Given data:
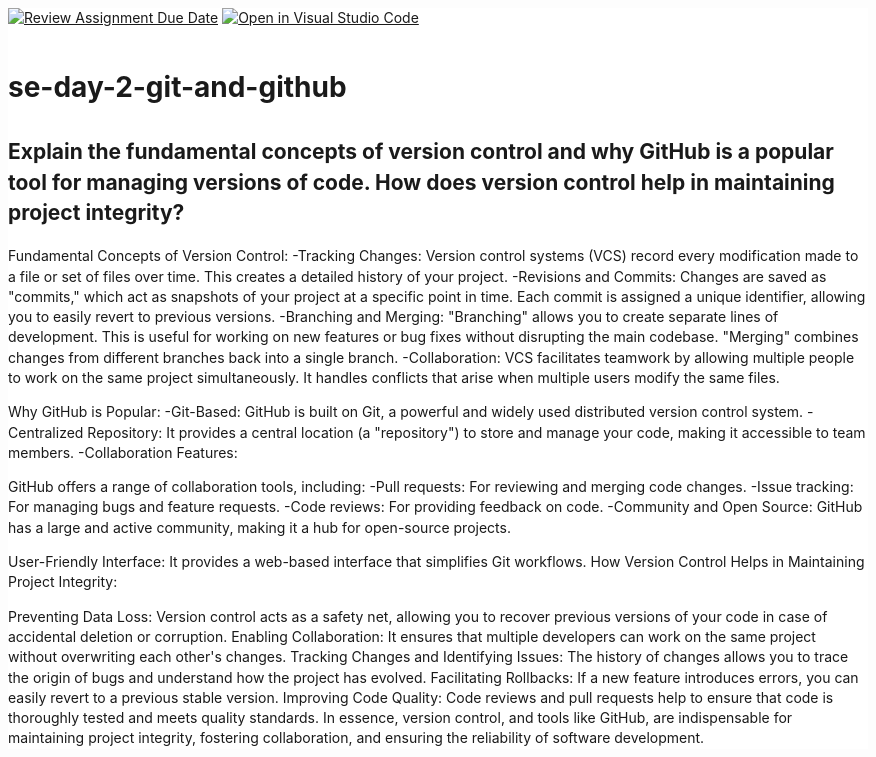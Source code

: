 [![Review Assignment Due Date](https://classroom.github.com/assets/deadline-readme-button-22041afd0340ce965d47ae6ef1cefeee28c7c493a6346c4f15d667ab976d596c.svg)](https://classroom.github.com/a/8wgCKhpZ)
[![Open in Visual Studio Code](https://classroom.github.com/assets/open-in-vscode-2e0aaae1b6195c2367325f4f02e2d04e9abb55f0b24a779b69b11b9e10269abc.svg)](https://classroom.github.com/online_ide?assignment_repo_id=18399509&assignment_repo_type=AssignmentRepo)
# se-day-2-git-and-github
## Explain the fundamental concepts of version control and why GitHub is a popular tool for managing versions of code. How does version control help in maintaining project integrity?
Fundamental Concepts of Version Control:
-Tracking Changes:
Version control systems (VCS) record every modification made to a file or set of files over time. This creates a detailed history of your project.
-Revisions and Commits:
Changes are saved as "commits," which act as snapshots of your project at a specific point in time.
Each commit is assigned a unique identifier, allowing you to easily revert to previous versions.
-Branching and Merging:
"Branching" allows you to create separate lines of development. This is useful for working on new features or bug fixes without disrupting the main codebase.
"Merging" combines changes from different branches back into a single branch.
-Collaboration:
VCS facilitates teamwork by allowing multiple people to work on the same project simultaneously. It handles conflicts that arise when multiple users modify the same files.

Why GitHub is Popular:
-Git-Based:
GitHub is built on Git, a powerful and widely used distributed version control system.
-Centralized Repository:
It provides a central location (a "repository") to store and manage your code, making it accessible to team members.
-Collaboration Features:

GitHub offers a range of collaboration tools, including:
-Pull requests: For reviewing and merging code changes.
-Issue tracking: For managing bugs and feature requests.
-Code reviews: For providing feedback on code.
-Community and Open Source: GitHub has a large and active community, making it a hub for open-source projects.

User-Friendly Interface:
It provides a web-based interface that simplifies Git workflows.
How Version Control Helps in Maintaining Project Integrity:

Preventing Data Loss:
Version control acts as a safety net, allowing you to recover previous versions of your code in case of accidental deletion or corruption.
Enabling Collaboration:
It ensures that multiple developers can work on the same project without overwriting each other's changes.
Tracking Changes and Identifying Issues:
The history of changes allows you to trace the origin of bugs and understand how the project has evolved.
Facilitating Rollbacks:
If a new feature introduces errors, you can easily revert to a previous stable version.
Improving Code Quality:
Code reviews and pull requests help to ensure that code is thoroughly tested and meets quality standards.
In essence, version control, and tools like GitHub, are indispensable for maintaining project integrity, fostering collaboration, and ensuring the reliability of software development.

...

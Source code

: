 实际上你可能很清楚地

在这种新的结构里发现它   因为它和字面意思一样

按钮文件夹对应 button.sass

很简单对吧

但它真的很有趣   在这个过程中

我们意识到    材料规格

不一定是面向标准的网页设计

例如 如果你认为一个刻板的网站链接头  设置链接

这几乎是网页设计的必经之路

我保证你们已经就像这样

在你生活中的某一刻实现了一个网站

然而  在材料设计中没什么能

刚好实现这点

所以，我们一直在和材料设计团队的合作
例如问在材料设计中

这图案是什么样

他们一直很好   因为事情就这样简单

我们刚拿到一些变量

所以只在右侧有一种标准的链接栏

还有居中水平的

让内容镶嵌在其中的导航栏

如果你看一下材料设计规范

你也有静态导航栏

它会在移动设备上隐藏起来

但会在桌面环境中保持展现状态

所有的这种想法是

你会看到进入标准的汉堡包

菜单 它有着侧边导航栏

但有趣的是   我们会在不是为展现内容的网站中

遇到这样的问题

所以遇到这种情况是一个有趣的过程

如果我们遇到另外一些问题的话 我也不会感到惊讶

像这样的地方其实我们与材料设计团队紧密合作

Exercise details: Collect, from the material above, every line containing the word "your".

Answer:
Version control systems (VCS) record every modification made to a file or set of files over time. This creates a detailed history of your project.
Changes are saved as "commits," which act as snapshots of your project at a specific point in time.
It provides a central location (a "repository") to store and manage your code, making it accessible to team members.
Version control acts as a safety net, allowing you to recover previous versions of your code in case of accidental deletion or corruption.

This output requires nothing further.